Alan flowers British Scientist
British scientists

Alan Flowers (born 3 May 1953) is a British scientist studying the Chernobyl nuclear disaster, environmental and human rights activist, promoter of Belarusian culture in the UK and the chair of the Anglo-Belarusian Society.

== Early years and academic career ==
Flowers was born in Liverpool to Scottish parents but moved to Edinburgh as a child. He went to the University of Edinburgh where he earned a PhD in 1980. From 1985 until his retirement in 2017 Flowers worked at Kingston University London in different positions.

Flowers has dedicated much of his academic career to working on educational initiatives and research projects examining the widespread impact of the 1986 Chernobyl explosion – the worst nuclear accident in history. He worked closely with academics from Belarus in the immediate years after the disaster and has more recently collaborated with experts from Ukraine.

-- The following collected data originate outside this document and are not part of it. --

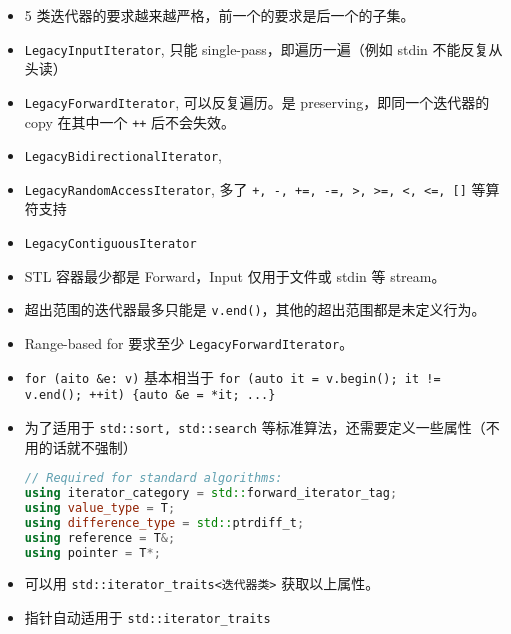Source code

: 
\begin{itemize}
\item 5 类迭代器的要求越来越严格，前一个的要求是后一个的子集。
\item \verb`LegacyInputIterator`, 只能 single-pass，即遍历一遍（例如 stdin 不能反复从头读）
\item \verb`LegacyForwardIterator`, 可以反复遍历。是 preserving，即同一个迭代器的 copy 在其中一个 \verb`++` 后不会失效。
\item \verb`LegacyBidirectionalIterator`,
\item \verb`LegacyRandomAccessIterator`, 多了 \verb`+, -, +=, -=, >, >=, <, <=, []` 等算符支持
\item \verb`LegacyContiguousIterator`
\item STL 容器最少都是 Forward，Input 仅用于文件或 stdin 等 stream。
\item 超出范围的迭代器最多只能是 \verb`v.end()`，其他的超出范围都是未定义行为。
\item Range-based for 要求至少 \verb`LegacyForwardIterator`。
\item \verb`for (aito &e: v)` 基本相当于 \verb`for (auto it = v.begin(); it != v.end(); ++it) {auto &e = *it; ...}`
\item 为了适用于 \verb`std::sort, std::search` 等标准算法，还需要定义一些属性（不用的话就不强制）
\begin{lstlisting}[language=cpp]
// Required for standard algorithms:
using iterator_category = std::forward_iterator_tag;
using value_type = T;
using difference_type = std::ptrdiff_t;
using reference = T&;
using pointer = T*;
\end{lstlisting}
\item 可以用 \verb`std::iterator_traits<迭代器类>` 获取以上属性。
\item 指针自动适用于 \verb`std::iterator_traits`
\end{itemize}
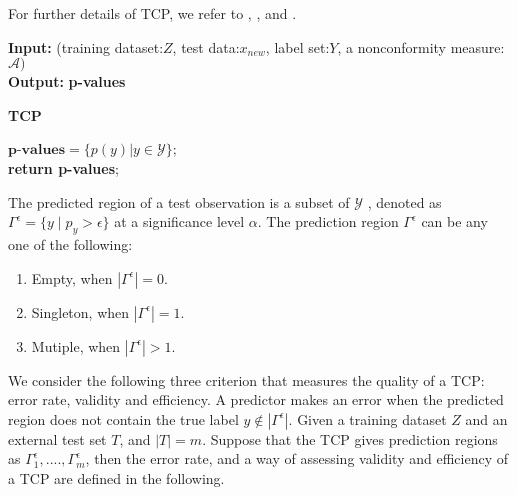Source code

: \documentclass[main]{subfiles}
\begin{document}
For further details of TCP, we refer to \cite{vapnik1998statistical}, \cite{shafer2008tutorial}, \cite{vovk2005algorithmic} and \cite{balasubramanian2014conformal}.

\begin{algorithm}[h]
 \textbf{Input:}{ (training dataset:$Z$, test data:$x_{new}$, label set:$Y$, a nonconformity measure:$\mathcal{A})$}\\
 \textbf{Output:}{\textbf{ p-values} }\\
 \caption{\textbf{TCP}}
 $\textbf{p-values} = \{ p(y)| y \in \mathcal{Y}\}$;\\
 \textbf{return \textbf{p-values}};\\
 \end{algorithm}
 

The predicted region of a test observation is a subset of $\mathcal{Y}$ , denoted as $\Gamma^{\epsilon} = \{ y \mid p_y > \epsilon \}$ at a significance level $\alpha$. The prediction region $\Gamma^{\epsilon}$ can be any one of the following:
\begin{enumerate}
\item Empty, when $|\Gamma^{\epsilon}| = 0$.
\item Singleton, when $|\Gamma^{\epsilon}| = 1$.
\item Mutiple, when $|\Gamma^{\epsilon}| >1$.
\end{enumerate}
 
We consider the following three criterion that measures the quality of a TCP: error rate,
validity and efficiency. A predictor makes an error when the predicted region does not contain the true label $ y \not\in |\Gamma^{\epsilon}|$. Given a training dataset $Z$ and an external test set $T$,  and $|T| = m$. Suppose that the TCP gives prediction regions as $\Gamma_1^{\epsilon}, ...., \Gamma_m^{\epsilon}$, then the error rate, and a way of assessing validity and efficiency of a TCP are defined in the following.
\end{document}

He led the academic cooperation between Kingston University London and what later became the International Sakharov Environmental Institute in Minsk between 1992 and 2004. In 2002 this university awarded him an Honorary Doctorate in Radioecology.

== Activism and promotion of Belarusian culture ==
Flowers was “introduced to Belarus, Belarusians in Britain and the Anglo-Belarusian Society by Vera Rich, in 1992, in connection with his academic interests in Chernobyl.

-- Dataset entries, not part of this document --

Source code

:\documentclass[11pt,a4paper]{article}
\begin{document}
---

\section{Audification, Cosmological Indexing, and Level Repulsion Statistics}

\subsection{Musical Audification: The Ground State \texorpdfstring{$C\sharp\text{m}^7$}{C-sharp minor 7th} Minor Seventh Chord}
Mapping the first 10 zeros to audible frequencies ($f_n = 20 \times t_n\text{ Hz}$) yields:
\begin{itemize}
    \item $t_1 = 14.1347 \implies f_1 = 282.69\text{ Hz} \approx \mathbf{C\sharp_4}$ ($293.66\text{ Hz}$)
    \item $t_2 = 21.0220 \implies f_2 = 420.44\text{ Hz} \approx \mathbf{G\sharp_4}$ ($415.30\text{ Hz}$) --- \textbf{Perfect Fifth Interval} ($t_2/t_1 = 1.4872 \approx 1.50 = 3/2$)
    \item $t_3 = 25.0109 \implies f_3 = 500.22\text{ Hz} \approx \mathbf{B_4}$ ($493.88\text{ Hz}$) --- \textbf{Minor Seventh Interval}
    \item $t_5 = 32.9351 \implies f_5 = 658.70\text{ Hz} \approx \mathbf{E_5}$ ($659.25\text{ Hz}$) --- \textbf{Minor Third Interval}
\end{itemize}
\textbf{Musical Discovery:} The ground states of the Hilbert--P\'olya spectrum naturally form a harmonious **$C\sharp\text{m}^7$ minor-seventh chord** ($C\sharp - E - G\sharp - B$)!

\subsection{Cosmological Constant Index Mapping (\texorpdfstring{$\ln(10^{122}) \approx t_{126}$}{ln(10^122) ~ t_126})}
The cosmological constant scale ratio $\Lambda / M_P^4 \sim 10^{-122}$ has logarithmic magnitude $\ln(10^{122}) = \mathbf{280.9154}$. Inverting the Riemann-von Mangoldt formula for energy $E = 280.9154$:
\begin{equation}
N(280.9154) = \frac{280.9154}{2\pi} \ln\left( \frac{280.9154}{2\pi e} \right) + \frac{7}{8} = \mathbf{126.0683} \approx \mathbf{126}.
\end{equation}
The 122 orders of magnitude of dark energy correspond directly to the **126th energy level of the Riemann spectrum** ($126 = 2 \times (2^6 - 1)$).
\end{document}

In 1998 he founded the Belarus country organisation of the pan-European youth NGO “European Youth Parliament (EYP)”, and facilitated its parliamentary debate educational activities from then until 2014, and retains an active interest in EYP.

Since 1995 he has enabled a wide range of cultural visits to the UK by Belarus theatres, artists and musicians, mainly to several Edinburgh Fringe Festivals.

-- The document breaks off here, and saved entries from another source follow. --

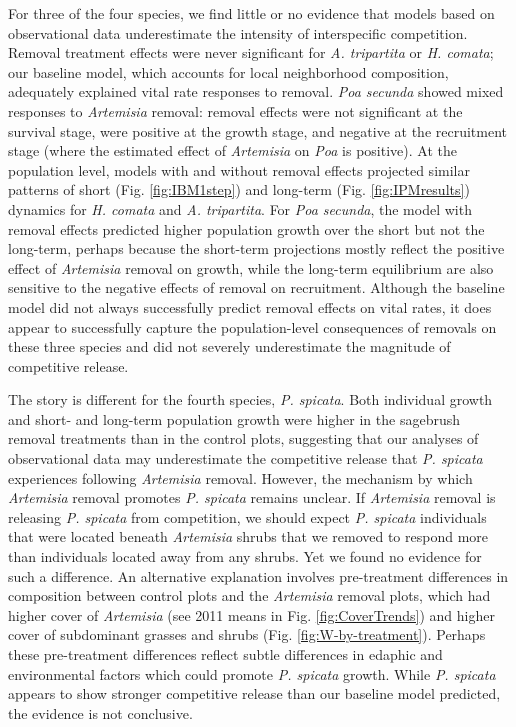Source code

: \documentclass[11pt]{article}
\begin{document}
\begin{doublespacing}
For three of the four species, we find little or no evidence that models based on observational data underestimate the intensity of interspecific competition. Removal treatment effects were never significant for \textit{A. tripartita} or \textit{H. comata}; our baseline model, which accounts for local neighborhood composition, adequately explained vital rate responses to  removal.  \textit{Poa secunda} showed mixed responses to \textit{Artemisia} removal: removal effects were not significant at the survival stage, were positive at the growth stage, and negative at the recruitment stage (where the estimated effect of \textit{Artemisia} on \textit{Poa} is positive). At the population level, models with and without removal effects projected similar patterns of short (Fig. \ref{fig:IBM1step}) and long-term (Fig. \ref{fig:IPMresults}) dynamics for \textit{H. comata} and \textit{A. tripartita}. For \textit{Poa secunda}, the model with removal effects predicted higher population growth over the short but not the long-term, perhaps because the short-term projections mostly reflect the positive effect of \textit{Artemisia} removal on growth, while the long-term equilibrium are also sensitive to the negative effects of removal on recruitment. Although the baseline model did not always successfully predict removal effects on vital rates, it does appear to successfully capture the population-level consequences of removals on these three species and did not severely underestimate the magnitude of competitive release.

The story is different for the fourth species, \textit{P. spicata}. Both individual growth and short- and long-term population growth were higher in the sagebrush removal treatments than in the control plots, suggesting that our analyses of observational data may underestimate the competitive release that \textit{P. spicata} experiences following \textit{Artemisia} removal. However, the mechanism by which \textit{Artemisia} removal promotes \textit{P. spicata} remains unclear. If  \textit{Artemisia} removal is releasing \textit{P. spicata} from competition, we should expect \textit{P. spicata} individuals that were located beneath \textit{Artemisia} shrubs that we removed to respond more than individuals located away from any shrubs. Yet we found no evidence for such a difference. An alternative explanation involves pre-treatment differences in composition between control plots and  the \textit{Artemisia} removal  plots, which had higher cover of \textit{Artemisia} (see 2011 means in Fig. \ref{fig:CoverTrends}) and higher cover of subdominant grasses and shrubs (Fig. \ref{fig:W-by-treatment}). Perhaps these pre-treatment differences reflect subtle differences in edaphic and environmental factors which could promote \textit{P. spicata} growth. While \textit{P. spicata} appears to show stronger competitive release than our baseline model predicted, the evidence is not conclusive. 


\end{doublespacing}
\end{document}
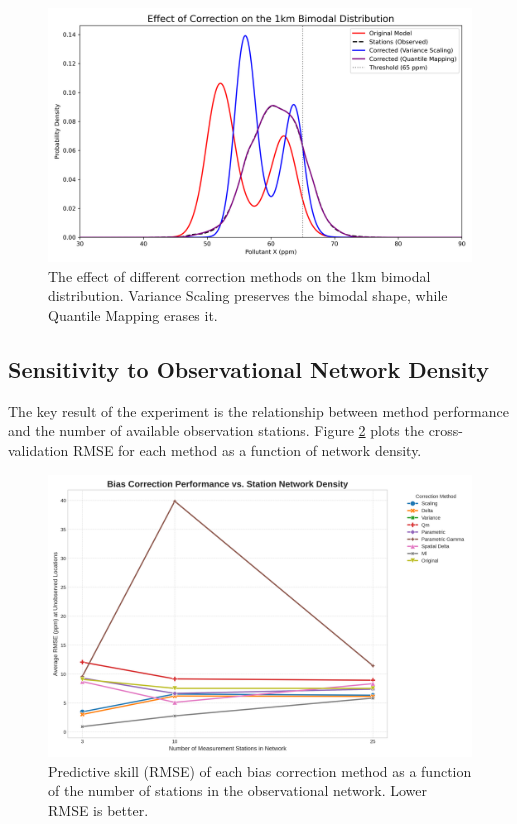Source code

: \documentclass[11pt, a4paper]{article}
\begin{document}
\begin{figure}[h!]
\centering
\includegraphics[width=\textwidth]{distribution_comparison_report.png}
\caption{The effect of different correction methods on the 1km bimodal distribution. Variance Scaling preserves the bimodal shape, while Quantile Mapping erases it.}
\label{fig:dist_report}
\end{figure}

\subsection{Sensitivity to Observational Network Density}
The key result of the experiment is the relationship between method performance and the number of available observation stations. Figure \ref{fig:sensitivity_analysis} plots the cross-validation RMSE for each method as a function of network density.

\begin{figure}[h!]
\centering
\includegraphics[width=\textwidth]{scenario_analysis.png}
\caption{Predictive skill (RMSE) of each bias correction method as a function of the number of stations in the observational network. Lower RMSE is better.}
\label{fig:sensitivity_analysis}
\end{figure}
\end{document}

In 2004, Flowers was placed on the Belarusian KGB's "forbidden persons list" and banned from entering the country. While no official explanation was provided, the deportation was believed to be caused by his contacts with non-government groups in Belarus and his investigation of “high probability” claims that the Soviet Union's government deliberately seeded radioactive clouds to make them rain on South-Eastern Belarus in 1986.

Flowers is the current chair of the Anglo-Belarusian Society and has actively supported the 2020-2021 Belarusian protests.